§ Given data
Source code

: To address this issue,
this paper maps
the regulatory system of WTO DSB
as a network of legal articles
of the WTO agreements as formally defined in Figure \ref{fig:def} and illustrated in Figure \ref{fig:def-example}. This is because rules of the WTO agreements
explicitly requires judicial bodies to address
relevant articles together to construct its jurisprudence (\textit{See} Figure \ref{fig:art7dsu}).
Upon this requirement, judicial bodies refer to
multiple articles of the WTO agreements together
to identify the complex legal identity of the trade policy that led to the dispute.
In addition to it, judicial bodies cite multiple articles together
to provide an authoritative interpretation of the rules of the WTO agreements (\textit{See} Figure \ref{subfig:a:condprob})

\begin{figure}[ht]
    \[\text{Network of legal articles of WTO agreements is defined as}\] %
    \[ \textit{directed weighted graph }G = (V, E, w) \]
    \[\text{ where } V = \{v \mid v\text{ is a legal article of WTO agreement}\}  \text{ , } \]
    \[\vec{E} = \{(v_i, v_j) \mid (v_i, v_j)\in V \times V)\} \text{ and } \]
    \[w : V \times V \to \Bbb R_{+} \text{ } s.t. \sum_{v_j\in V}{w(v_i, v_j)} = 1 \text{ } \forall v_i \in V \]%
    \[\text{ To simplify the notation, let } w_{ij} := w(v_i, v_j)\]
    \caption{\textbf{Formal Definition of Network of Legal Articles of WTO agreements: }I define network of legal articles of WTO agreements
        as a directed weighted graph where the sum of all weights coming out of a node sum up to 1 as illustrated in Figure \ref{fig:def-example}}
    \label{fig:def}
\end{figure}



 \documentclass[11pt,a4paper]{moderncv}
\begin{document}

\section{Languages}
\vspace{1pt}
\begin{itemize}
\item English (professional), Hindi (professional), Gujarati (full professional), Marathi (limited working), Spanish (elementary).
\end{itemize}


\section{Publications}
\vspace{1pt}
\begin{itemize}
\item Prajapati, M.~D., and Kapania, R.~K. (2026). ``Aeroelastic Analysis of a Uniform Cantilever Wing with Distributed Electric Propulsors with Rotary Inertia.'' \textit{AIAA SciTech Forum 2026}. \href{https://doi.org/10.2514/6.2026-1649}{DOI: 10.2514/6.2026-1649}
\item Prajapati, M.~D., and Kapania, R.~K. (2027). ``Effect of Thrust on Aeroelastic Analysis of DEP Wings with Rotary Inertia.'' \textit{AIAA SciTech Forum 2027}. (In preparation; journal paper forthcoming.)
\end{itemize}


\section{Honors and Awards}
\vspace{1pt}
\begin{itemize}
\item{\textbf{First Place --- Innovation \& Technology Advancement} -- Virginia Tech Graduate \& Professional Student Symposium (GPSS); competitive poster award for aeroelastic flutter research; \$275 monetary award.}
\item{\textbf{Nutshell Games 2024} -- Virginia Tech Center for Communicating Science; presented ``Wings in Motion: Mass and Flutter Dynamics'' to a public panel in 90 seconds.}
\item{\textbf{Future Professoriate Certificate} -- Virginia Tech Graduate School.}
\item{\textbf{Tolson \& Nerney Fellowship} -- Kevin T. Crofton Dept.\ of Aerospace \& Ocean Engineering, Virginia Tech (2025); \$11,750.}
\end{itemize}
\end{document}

§ Work to be completed
Return exactly, and only, the lines above starting at the line that contains "this paper maps" and ending at the line that contains "(v_i, v_j)\in V".

§ Output for this exercise
this paper maps
the regulatory system of WTO DSB
as a network of legal articles
of the WTO agreements as formally defined in Figure \ref{fig:def} and illustrated in Figure \ref{fig:def-example}. This is because rules of the WTO agreements
explicitly requires judicial bodies to address
relevant articles together to construct its jurisprudence (\textit{See} Figure \ref{fig:art7dsu}).
Upon this requirement, judicial bodies refer to
multiple articles of the WTO agreements together
to identify the complex legal identity of the trade policy that led to the dispute.
In addition to it, judicial bodies cite multiple articles together
to provide an authoritative interpretation of the rules of the WTO agreements (\textit{See} Figure \ref{subfig:a:condprob})

\begin{figure}[ht]
    \[\text{Network of legal articles of WTO agreements is defined as}\] %
    \[ \textit{directed weighted graph }G = (V, E, w) \]
    \[\text{ where } V = \{v \mid v\text{ is a legal article of WTO agreement}\}  \text{ , } \]
    \[\vec{E} = \{(v_i, v_j) \mid (v_i, v_j)\in V \times V)\} \text{ and } \]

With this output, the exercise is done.